Negative loss with letters MNIST

Hello,

I have a notebook in which I am trying to create an Arabic MNIST notebook from numpy arrays directly!

Here is the notebook

I am not sure why I am getting a negative loss in validation error and test error.

Steps:

  1. Import libraries
  2. Read data and create numpy arrays.
  3. Created a new Dataset class named ArabicMNIST
  4. Reshaped images (I can feed without reshaping as well but I want to create three channels by copying single channel 3 times)
  5. In ArabicMNIST Dataset I am normalizing per image (which is wrong but I tried to normalize the entire data first as well)
  6. In ArabicMNIST Dataset class I created 3 channels and transposed the images in [C, H, W] notation.
  7. Created a Databunch with my new ArabicMNIST dataset.
  8. Created learn object and trained for 3 epochs.

Why sometimes most of the times I am getting a negative loss?

Thanks

Edit: Moved to normal thread. (Better idea?)

3 Likes

I don’t understand what these lines of code are meant to do :

arr = (image - image.mean()) / image.std() # normalizes between -1 and +1
arr = (arr + 1) / 2 * 255 # moves it between 0 and 255
arr /= 255.0   ### WITH RANGE [0 ... 1]
#         arr = np.clip(arr, 0, 255).astype(np.uint8),
arr3D = np.tile(arr[..., None], 3)

Maybe instead of normalising try dividing by max pixel value in the ds.

It could be through something that your probs are coming out wrong. 1e-9 is way to small to fix this in the next epochs so try higher

1 Like

@bluesky314
Above code is to normalize the images (btw this is not how you want to normalize the images) then np.tile to create 3 channels by copying 1 channel 3 times! :slight_smile:

Could it be something to do with codes related to this line and the comments

arr = (image - image.mean()) / image.std() # normalizes between -1 and +1

arr is normalized and its value has a bell-curve shape, so it doesn’t really stay between -1 and +1. You could have a value smaller than -1.

@wyquek @bluesky314 I have removed normalization from the data!
I have tried Fashion MNIST on the same custom DataSet. I am getting same issue. So now we know, there is a problem somewhere in the Custom DataSet class. But what could be the issue? Maybe @lesscomfortable can help?

Have you tried to apply same transformation and normalization to Target ?

I did not apply any transformation! Could it be an issue?

Can you provide pixel intensity values of predictions and ground-truth?

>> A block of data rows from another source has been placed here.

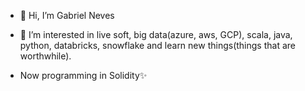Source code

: - 👋 Hi, I’m Gabriel Neves
- 👀 I’m interested in live soft, big data(azure, aws, GCP), scala, java, python, databricks, snowflake and learn new things(things that are worthwhile).

- Now programming in Solidity✨


<!---
gadesilnes/gadesilnes is a ✨ special ✨ repository because its `README.md` (this file) appears on your GitHub profile.
You can click the Preview link to take a look at your changes.
--->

By the way as par this notebook which I created to understand the torch.nll_loss, I am also receiving the negative values (outputs) of the loss function. I have attached a screenshot in this forum doubt which went under the bag. :slight_smile:

The input in this screenshot is obtained by running the Arabic MNIST notebook with 1 batch size, debugging and inspecting the output of the model with %%debug.

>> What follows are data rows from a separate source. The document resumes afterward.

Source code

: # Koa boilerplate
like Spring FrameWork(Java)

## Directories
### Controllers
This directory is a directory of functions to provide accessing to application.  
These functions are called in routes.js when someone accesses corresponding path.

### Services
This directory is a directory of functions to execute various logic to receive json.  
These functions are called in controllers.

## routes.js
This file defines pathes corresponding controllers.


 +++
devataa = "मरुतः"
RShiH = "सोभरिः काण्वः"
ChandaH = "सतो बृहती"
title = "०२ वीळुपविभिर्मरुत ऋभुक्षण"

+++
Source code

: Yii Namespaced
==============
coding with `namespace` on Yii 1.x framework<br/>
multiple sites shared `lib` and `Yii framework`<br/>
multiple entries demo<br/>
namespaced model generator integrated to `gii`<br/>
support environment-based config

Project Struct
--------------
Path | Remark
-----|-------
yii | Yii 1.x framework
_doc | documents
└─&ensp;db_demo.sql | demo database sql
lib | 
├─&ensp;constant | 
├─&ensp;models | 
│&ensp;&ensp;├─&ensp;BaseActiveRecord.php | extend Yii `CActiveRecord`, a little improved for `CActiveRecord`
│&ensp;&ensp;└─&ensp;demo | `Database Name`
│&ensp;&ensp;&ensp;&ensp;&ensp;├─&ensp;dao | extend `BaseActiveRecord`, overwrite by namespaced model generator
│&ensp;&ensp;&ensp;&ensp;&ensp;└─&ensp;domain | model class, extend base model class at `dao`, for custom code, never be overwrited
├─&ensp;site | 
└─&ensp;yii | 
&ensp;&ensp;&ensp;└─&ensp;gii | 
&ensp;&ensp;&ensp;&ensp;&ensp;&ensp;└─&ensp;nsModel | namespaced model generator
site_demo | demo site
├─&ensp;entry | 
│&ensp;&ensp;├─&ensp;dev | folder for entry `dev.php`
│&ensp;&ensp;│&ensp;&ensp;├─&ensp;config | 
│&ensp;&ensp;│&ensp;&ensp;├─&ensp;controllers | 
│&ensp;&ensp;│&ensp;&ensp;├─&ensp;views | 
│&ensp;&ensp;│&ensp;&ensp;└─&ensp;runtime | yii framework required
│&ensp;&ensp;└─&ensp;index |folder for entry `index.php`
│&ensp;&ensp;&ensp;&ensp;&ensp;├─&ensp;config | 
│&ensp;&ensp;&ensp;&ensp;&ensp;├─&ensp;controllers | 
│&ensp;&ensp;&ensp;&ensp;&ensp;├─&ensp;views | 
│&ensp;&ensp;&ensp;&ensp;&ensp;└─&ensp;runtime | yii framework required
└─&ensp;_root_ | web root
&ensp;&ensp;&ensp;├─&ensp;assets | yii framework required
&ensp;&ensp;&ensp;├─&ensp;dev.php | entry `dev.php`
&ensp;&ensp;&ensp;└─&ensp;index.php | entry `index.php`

just guessing but for your latest example would you like to try using F.nll_loss(F.log_softmax(input), target) from example in pytorch docs

# input is of size N x C = 3 x 5
input = torch.randn(3, 5, requires_grad=True)
 # each element in target has to have 0 <= value < C
target = torch.tensor([1, 0, 4])
output = F.nll_loss(F.log_softmax(input), target)
output.backward()

not quite sure, but seems like you could be missing a softmax somewhere.

Right that is exactly what I was thinking but again why I would be missing the softmax because I called DataBunch.create and model is still created by create_cnn. Also DataBunch is creating dataloaders. Shouldn’t DataBunch or create_cnn apply softmax? This is why I am cancelling the possibility of softmax. (Or am I missing something?)

@wyquek btw in my notebook after applying log_softmax on input I got positive result.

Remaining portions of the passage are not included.